Let's see what we would get with Siegel's method:
LPT_unrelated_siegel_perf <- data.frame()
for (i in 1:1000) {
corr <- runif(1)
Z <- generate_matrix_siegel_corr(n, m, rdist, mu, sigma, corr)
cmax <- LPT_unrelated(Z)
LPT_unrelated_siegel_perf <- rbind(LPT_unrelated_siegel_perf, list(corr = corr,
ratio = cmax/best_cmax(Z)))
}
library(ggplot2)
p <- ggplot(data = LPT_unrelated_siegel_perf, aes(x = corr, y = ratio))
p <- p + geom_point() + geom_smooth()
p
## geom_smooth: method="auto" and size of largest group is >=1000, so using gam with formula: y ~ s(x, bs = "cs"). Use 'method = x' to change the smoothing method.
We see a similar trend as with our method. Let's try to superpose them:
LPT_unrelated_merge <- rbind(cbind(LPT_unrelated_perf, method = factor("corr")),
cbind(LPT_unrelated_siegel_perf, method = factor("siegel")))
library(ggplot2)
p <- ggplot(data = LPT_unrelated_merge, aes(x = corr, y = ratio, group = method))
p <- p + geom_smooth()
p
## geom_smooth: method="auto" and size of largest group is >=1000, so using gam with formula: y ~ s(x, bs = "cs"). Use 'method = x' to change the smoothing method.
Siegel trend's is less linear. And the behavior when the correlation is greater than 0.8 may be difficult to assess. Recall that this method was not presented as one in which the correlation coefficient may be controlled. Thus, many published paper may have used arbitrary parameters that do not yield all the possible behaviors that our method does.
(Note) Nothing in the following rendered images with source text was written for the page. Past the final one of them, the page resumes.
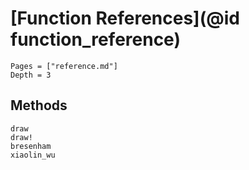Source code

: # [Function References](@id function_reference)

```@contents
Pages = ["reference.md"]
Depth = 3
```
## Methods  

```@docs
draw
draw!
bresenham
xiaolin_wu
```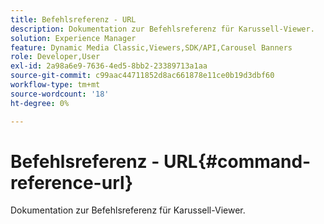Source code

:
 ```yaml
---
title: Befehlsreferenz - URL
description: Dokumentation zur Befehlsreferenz für Karussell-Viewer.
solution: Experience Manager
feature: Dynamic Media Classic,Viewers,SDK/API,Carousel Banners
role: Developer,User
exl-id: 2a98a6e9-7636-4ed5-8bb2-23389713a1aa
source-git-commit: c99aac44711852d8ac661878e11ce0b19d3dbf60
workflow-type: tm+mt
source-wordcount: '18'
ht-degree: 0%

---
```


# Befehlsreferenz - URL{#command-reference-url}

Dokumentation zur Befehlsreferenz für Karussell-Viewer.
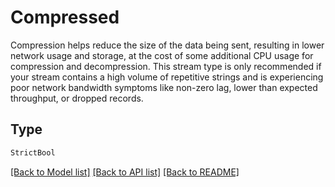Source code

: # Compressed

Compression helps reduce the size of the data being sent, resulting in lower network usage and
storage, at the cost of some additional CPU usage for compression and decompression. This stream type
is only recommended if your stream contains a high volume of repetitive strings and is experiencing poor
network bandwidth symptoms like non-zero lag, lower than expected throughput, or dropped records.


## Type
```python
StrictBool
```


[[Back to Model list]](../../../../README.md#models-v2-link) [[Back to API list]](../../../../README.md#apis-v2-link) [[Back to README]](../../../../README.md)
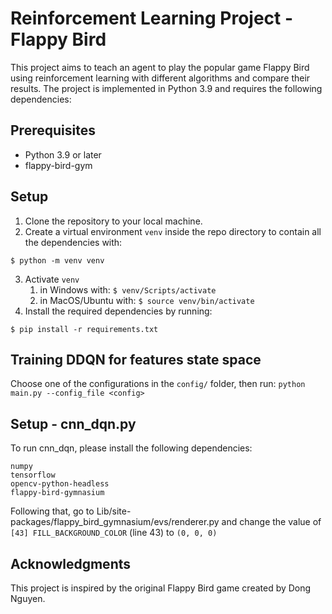 # Reinforcement Learning Project - Flappy Bird
This project aims to teach an agent to play the popular game Flappy Bird using reinforcement learning with different algorithms and compare their results. The project is implemented in Python 3.9 and requires the following dependencies:
## Prerequisites
- Python 3.9 or later
- flappy-bird-gym
## Setup
1. Clone the repository to your local machine.
2. Create a virtual environment `venv` inside the repo directory to contain all the dependencies with:
```
$ python -m venv venv
```
3. Activate `venv`
    1. in Windows with:
   ```$ venv/Scripts/activate```
   2. in MacOS/Ubuntu with:
   ```$ source venv/bin/activate```
4. Install the required dependencies by running:
```
$ pip install -r requirements.txt
```
## Training DDQN for features state space
Choose one of the configurations in the `config/` folder, then run:
```python main.py --config_file <config>```

## Setup - cnn_dqn.py

To run cnn_dqn, please install the following dependencies:
```
numpy
tensorflow
opencv-python-headless
flappy-bird-gymnasium
```

Following that, go to Lib/site-packages/flappy_bird_gymnasium/evs/renderer.py and change the value of `[43] FILL_BACKGROUND_COLOR` (line 43) to `(0, 0, 0)`

## Acknowledgments
This project is inspired by the original Flappy Bird game created by Dong Nguyen.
To be more fair, it may be relevant to see which area are of this curve are generally studied to assess its potential bias.
We have a first idea of what we can expect from our generation method and how our proposed heuristics behave. The idea now is to analyse what can be gained from a methodological point of view by using our generation method.
A first question is the following: when using Siegel's method as it was published, how are the properties of the matrices distributed (correlation, but also mean and standard deviation)? To answer this question, we could select a subset of articles (or all) that used this method and try to reproduce the matrices to get their properties (or just the experimentation plan). Depending on the result of this study, a bias could appear.
A second question is whether our method by proposing two parameters may lead to different conclusions. It is not clear yet, even though the linearity we saw already seems to be an advantage.
Another question concerns the properties of the matrix that exists in practice. Where to get such information? How to test this? Should GPU/CPU be included? Can BOINC provide data on this?
If setting both correlations to the same value leads to the same conclusions and if concrete cost matrix does not have distinct values, our method could be simplified.
As a side contribution, we may prove that LPT is the best heuristics in our collection for uniform platforms (if it is indeed the case).